[Exercise] Write out the records below exactly as they appear, skipping each picture.

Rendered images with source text
Content starts
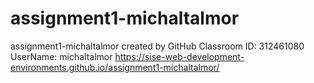 # assignment1-michaltalmor
assignment1-michaltalmor created by GitHub Classroom
ID: 312461080
UserName: michaltalmor
https://sise-web-development-environments.github.io/assignment1-michaltalmor/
Content ends
[Written response]
 # assignment1-michaltalmor
assignment1-michaltalmor created by GitHub Classroom
ID: 312461080
UserName: michaltalmor
https://sise-web-development-environments.github.io/assignment1-michaltalmor/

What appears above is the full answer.